Noi e lo Stato: il Festival fissa i paletti

I sindacati trentini sulle dimissioni di Draghi: “Lo scenario peggiore per il Paese”. Foto Ansa/Sir

Nella festa del 2 giugno ci siamo riconosciuti ancora una volta concittadini (non sudditi, com’era prima del 1946). Ma la pandemia ci ha portato a sentire in modo nuovo la comune appartenenza allo Stato: con i suoi Dpcm e i ristori, i coprifuoco e anche i vaccini. Al Festival dell’Economia di Trento si vuole approfondire appunto in questa sedicesima edizione una macroscopica conseguenza della pandemia: “Il ritorno dello Stato”. Un tema dal titolo generico, che va ben al di là dell’impatto crescente che le scelte del governo centrale hanno avuto sulla libertà di movimento e di comportamento di ciascuno di noi: eccessive, a detta degli strenui paladini dei diritti individuali; necessarie, per chi come noi le considera finalizzate al bene comune.

É proprio nell’ambito economico che lo Stato è stato chiamato a fare il pugno forte nella necessità di affrontare la crisi, attraverso scelte inevitabilmente pesanti per alcuni settori economici e relative categorie. È evidente che non tutti sono stati colpiti allo stesso modo dalle limitazioni e dal crollo della produzione: toccava al settore pubblico esercitare un ruolo di tampone con interventi speciali, quali l’immissione di denaro, la riduzione dei tassi e il blocco dei licenziamenti. E quest’azione di “pronto soccorso” si è prolungata necessariamente anche nella programmazione per ottenere risorse europee per il Piano Nazionale di Ripresa e Resilienza. Ammettiamolo però: si è trattato di una fase di supplenza di fronte ad un’emergenza epocale, una di quelle situazioni straordinarie che esigono anche misure proporzionate. E che non a caso ha trovato in Mario Draghi una sorta di “commissario straordinario” in grado di motivare e cementare una maggioranza politica molto eterogenea.

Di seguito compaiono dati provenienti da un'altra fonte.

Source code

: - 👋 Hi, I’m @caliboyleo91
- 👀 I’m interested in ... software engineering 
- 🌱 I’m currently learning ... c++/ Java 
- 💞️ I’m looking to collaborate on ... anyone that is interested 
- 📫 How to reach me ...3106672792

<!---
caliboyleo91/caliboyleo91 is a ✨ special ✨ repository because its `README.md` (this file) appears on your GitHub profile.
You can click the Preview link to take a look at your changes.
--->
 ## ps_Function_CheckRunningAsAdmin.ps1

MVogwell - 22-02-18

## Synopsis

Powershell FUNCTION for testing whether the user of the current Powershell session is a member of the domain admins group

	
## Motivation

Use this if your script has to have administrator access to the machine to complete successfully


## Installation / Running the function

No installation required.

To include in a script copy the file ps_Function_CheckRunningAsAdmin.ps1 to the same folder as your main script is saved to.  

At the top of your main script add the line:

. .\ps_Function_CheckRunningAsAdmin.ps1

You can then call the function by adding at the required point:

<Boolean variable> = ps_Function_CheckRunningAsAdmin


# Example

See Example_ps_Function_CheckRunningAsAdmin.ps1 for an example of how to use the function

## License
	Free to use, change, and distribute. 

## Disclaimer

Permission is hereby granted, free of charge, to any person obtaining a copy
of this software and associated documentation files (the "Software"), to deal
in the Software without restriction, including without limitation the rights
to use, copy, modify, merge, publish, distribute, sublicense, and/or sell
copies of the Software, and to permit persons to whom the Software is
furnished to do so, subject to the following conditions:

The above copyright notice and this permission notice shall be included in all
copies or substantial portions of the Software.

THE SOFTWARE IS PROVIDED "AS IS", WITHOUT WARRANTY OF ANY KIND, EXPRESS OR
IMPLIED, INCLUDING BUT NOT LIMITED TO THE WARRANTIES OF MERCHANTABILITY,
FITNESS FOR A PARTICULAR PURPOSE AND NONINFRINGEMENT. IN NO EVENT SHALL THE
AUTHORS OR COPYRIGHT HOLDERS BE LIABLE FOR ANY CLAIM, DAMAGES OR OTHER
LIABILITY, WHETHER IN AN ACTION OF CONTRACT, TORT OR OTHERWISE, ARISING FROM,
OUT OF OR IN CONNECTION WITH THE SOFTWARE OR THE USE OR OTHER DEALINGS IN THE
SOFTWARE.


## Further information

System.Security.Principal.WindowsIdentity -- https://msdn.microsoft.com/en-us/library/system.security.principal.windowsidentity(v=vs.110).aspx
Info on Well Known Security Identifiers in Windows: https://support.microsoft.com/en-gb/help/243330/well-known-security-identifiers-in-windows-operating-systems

Quanto prima, però, bisogna tornare a restituire allo Stato il suo ruolo che non è quello di un imprenditore concorrente, come lo stesso Governatore della Banca d’Italia, Ignazio Visco, ha rilevato lunedì 31 maggio nelle sue Considerazioni: “Lo Stato deve offrire servizi al mondo dell’economia, non diventare imprenditore. La sua azione dovrà essere complementare, non contrapposta, a quella delle imprese che operano sul mercato”. Non uno Stato vorace, ma uno Stato vigilante che eserciti un’azione di regolazione – giacché è bene che il libero mercato non si trovi in una condizione di anarchica assenza di leggi – ma soprattutto di orientamento perché il libero esercizio dell’attività economica non finisca per creare situazioni di sbilanciamento, a rischio oligopolistico. Vale anche a livello locale, dove la funzione della Provincia – come spiega bene il nostro esperto Paolo Spagni nella sua rubrica “Trend” – è sì anche quella di “fare” e di “imporre”, ma soprattutto di “incoraggiare” e di “stimolare”, come prevedono le stesse leggi provinciali talvolta disattese nei loro obiettivi.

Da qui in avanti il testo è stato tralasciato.